IN THE MATTER OF an appeal heard on September 20, 2012, pursuant to section 67 of the Customs Act, R.S.C. 1985 (2d Supp.), c. 1;

AND IN THE MATTER OF 11 decisions of the President of the Canada Border Services Agency, made between May 14 and June 3, 2009, with respect to requests for re-determination pursuant to subsection 60(4) of the Customs Act.

BETWEEN

IGLOO VIKSKI INC. Appellant

AND

THE PRESIDENT OF THE CANADA BORDER SERVICES AGENCY Respondent

DECISION

The appeal is dismissed.

Diane Vincent
Diane Vincent
Presiding Member

Eric Wildhaber
Eric Wildhaber
Secretary

The statement of reasons will be issued at a later date.

Place of Hearing: Ottawa, Ontario

Date of Hearing: September 20, 2012

Tribunal Member: Diane Vincent, Presiding Member

Counsel for the Tribunal: Georges Bujold
Anja Grabundzija

Manager, Registrar Programs and Services: Michel Parent

Registrar Officer: Cheryl Unitt

Registrar Support Officer: Rosemary Hong

PARTICIPANTS:

Appellant Counsel/Representative
Igloo Vikski Inc.
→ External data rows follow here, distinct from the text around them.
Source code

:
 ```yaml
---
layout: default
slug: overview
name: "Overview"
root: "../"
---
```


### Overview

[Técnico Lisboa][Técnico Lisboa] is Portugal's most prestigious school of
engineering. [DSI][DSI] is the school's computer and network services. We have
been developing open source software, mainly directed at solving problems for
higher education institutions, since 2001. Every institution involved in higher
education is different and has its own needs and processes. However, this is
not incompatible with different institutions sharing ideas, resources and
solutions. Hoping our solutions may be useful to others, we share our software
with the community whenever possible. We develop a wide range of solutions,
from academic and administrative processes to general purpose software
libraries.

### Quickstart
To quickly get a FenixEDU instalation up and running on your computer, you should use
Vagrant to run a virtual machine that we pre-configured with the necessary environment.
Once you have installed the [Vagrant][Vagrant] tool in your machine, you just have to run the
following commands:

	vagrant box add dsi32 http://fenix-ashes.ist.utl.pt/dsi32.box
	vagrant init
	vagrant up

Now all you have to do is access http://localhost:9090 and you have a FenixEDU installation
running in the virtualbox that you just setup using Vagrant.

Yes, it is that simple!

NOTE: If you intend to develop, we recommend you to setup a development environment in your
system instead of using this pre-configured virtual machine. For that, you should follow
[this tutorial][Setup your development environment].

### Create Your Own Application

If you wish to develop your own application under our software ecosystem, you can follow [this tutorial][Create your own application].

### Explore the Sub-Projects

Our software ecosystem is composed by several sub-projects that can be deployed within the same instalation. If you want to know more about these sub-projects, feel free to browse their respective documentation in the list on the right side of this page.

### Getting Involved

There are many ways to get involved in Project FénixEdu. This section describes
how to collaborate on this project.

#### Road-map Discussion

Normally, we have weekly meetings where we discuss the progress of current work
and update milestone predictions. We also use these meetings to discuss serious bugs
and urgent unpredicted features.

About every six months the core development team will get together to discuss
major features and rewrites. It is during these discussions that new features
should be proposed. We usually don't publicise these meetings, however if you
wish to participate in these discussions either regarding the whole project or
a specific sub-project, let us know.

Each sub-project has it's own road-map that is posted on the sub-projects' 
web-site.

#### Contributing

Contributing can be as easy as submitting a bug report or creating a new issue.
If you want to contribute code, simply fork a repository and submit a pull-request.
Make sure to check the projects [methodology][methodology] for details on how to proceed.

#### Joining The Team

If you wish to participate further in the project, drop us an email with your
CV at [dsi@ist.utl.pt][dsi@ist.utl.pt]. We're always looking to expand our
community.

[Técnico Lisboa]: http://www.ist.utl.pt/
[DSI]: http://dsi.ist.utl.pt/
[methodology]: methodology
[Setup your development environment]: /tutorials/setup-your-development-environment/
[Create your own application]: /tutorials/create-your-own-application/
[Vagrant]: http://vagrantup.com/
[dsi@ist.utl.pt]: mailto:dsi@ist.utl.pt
Michael Kaylor
Respondent Counsel/Representative
President of the Canada Border Services Agency Geneviève Lecours

WITNESS:

Christophe Charbault
Brand Manager – Team Sports
Raymond Lanctôt Ltée

Please address all communications to:

The Secretary
Canadian International Trade Tribunal
333 Laurier Avenue West
15th Floor
Ottawa, Ontario
K1A 0G7

Telephone: 613-993-3595
Fax: 613-990-2439
E-mail:

STATEMENT OF REASONS

1. This is an appeal filed by Igloo Vikski Inc. (Igloo Vikski) with the Canadian International Trade Tribunal (the Tribunal) pursuant to subsection 67(1) of the Customs Act1 from decisions made between May 14 and June 3, 2009, by the President of the Canada Border Services Agency (CBSA), pursuant to subsection 60(4).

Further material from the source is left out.